Real-Time IoT Data Processing with Kafka and PySpark
PySparkKafkaMongoDBData Engineering
Real-Time IoT Data Processing with Kafka and PySpark
Overview
IoT systems generate massive amounts of data that need to be processed in real-time. This project implements a complete data pipeline from sensor ingestion to visualization.
Architecture
IoT Sensors → Kafka → PySpark → MongoDB → Visualization
Components
- IoT Sensors: Multiple data sources publishing sensor readings
- Kafka: Message broker for pub/sub streaming
- PySpark: Stream processing with custom UDFs
- MongoDB: Data warehouse with change streams
- Matplotlib: Dynamic visualizations
Kafka Setup
Topic Design
from kafka.admin import KafkaAdminClient, NewTopic
admin_client = KafkaAdminClient(
bootstrap_servers='localhost:9092',
client_id='iot-pipeline'
)
topics = [
NewTopic(
name='sensor-raw',
num_partitions=3,
replication_factor=1
),
NewTopic(
name='sensor-processed',
num_partitions=3,
replication_factor=1
)
]
admin_client.create_topics(new_topics=topics)

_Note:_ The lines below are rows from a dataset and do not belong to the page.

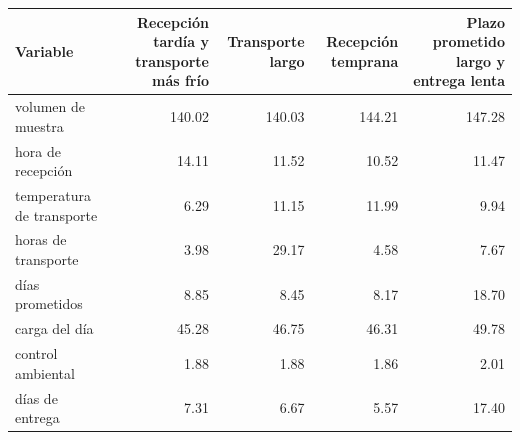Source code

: \begin{tabular}{lrrrr}
\toprule
Variable & Recepción tardía y transporte más frío & Transporte largo & Recepción temprana & Plazo prometido largo y entrega lenta \\
\midrule
volumen de muestra & 140.02 & 140.03 & 144.21 & 147.28 \\
hora de recepción & 14.11 & 11.52 & 10.52 & 11.47 \\
temperatura de transporte & 6.29 & 11.15 & 11.99 & 9.94 \\
horas de transporte & 3.98 & 29.17 & 4.58 & 7.67 \\
días prometidos & 8.85 & 8.45 & 8.17 & 18.70 \\
carga del día & 45.28 & 46.75 & 46.31 & 49.78 \\
control ambiental & 1.88 & 1.88 & 1.86 & 2.01 \\
días de entrega & 7.31 & 6.67 & 5.57 & 17.40 \\
\bottomrule
\end{tabular}
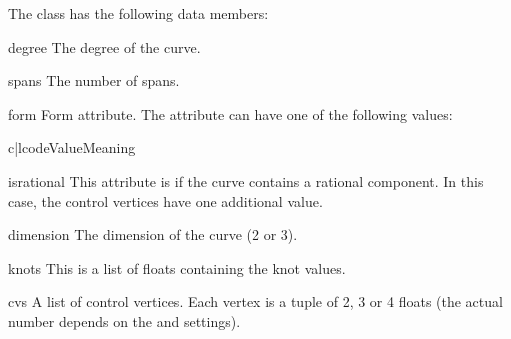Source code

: The class has the following data members:

\begin{memberdesc}{degree}
The degree of the curve.
\end{memberdesc}

\begin{memberdesc}{spans}
The number of spans.
\end{memberdesc}

\begin{memberdesc}{form}
Form attribute. The attribute can have one of the following values:

\begin{tableii}{c|l}{code}{Value}{Meaning}
\end{tableii}
\end{memberdesc}

\begin{memberdesc}{isrational}
This attribute is  if the curve contains a rational component.
In this case, the control vertices have one additional value.
\end{memberdesc}

\begin{memberdesc}{dimension}
The dimension of the curve (2 or 3).
\end{memberdesc}

\begin{memberdesc}{knots}
This is a list of floats containing the knot values.
\end{memberdesc}

\begin{memberdesc}{cvs}
A list of control vertices. Each vertex is a tuple of 2, 3 or 4 floats
(the actual number depends on the  and 
settings).
\end{memberdesc}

Producer (Sensor Simulator)
from kafka import KafkaProducer
import json
import random
from datetime import datetime
producer = KafkaProducer(
bootstrap_servers='localhost:9092',
value_serializer=lambda v: json.dumps(v).encode('utf-8')
)
def simulate_sensor_data():
return {
'sensor_id': f'sensor_{random.randint(1, 10)}',
'timestamp': datetime.now().isoformat(),
'temperature': round(random.uniform(20, 40), 2),
'humidity': round(random.uniform(30, 80), 2),
'pressure': round(random.uniform(980, 1020), 2)
}
# Publish to Kafka
for _ in range(100):
data = simulate_sensor_data()
producer.send('sensor-raw', value=data)
PySpark Stream Processing
Streaming Setup
from pyspark.sql import SparkSession
from pyspark.sql.functions import *
from pyspark.sql.types import *
spark = SparkSession.builder \
.appName('IoTStreamProcessing') \
.config('spark.sql.streaming.checkpointLocation', '/tmp/checkpoints') \
.getOrCreate()
# Read from Kafka
df = spark \
.readStream \
.format('kafka') \
.option('kafka.bootstrap.servers', 'localhost:9092') \
.option('subscribe', 'sensor-raw') \
.option('startingOffsets', 'latest') \
.load()
# Parse JSON
schema = StructType([
StructType('sensor_id', StringType()),
StructType('timestamp', TimestampType()),
StructType('temperature', DoubleType()),
StructType('humidity', DoubleType()),
StructType('pressure', DoubleType())
])
parsed_df = df.selectExpr("CAST(value AS STRING)") \
.select(from_json(col('value'), schema).alias('data')) \
.select('data.*')
Custom UDF for Anomaly Detection
from pyspark.sql.functions import udf
def detect_anomaly(temp, humidity, pressure):
"""Detect anomalies using statistical thresholds."""
anomalies = []
if temp < 15 or temp > 45:
anomalies.append('temperature')
if humidity < 20 or humidity > 90:
anomalies.append('humidity')
if pressure < 970 or pressure > 1030:
anomalies.append('pressure')
return anomalies if anomalies else ['normal']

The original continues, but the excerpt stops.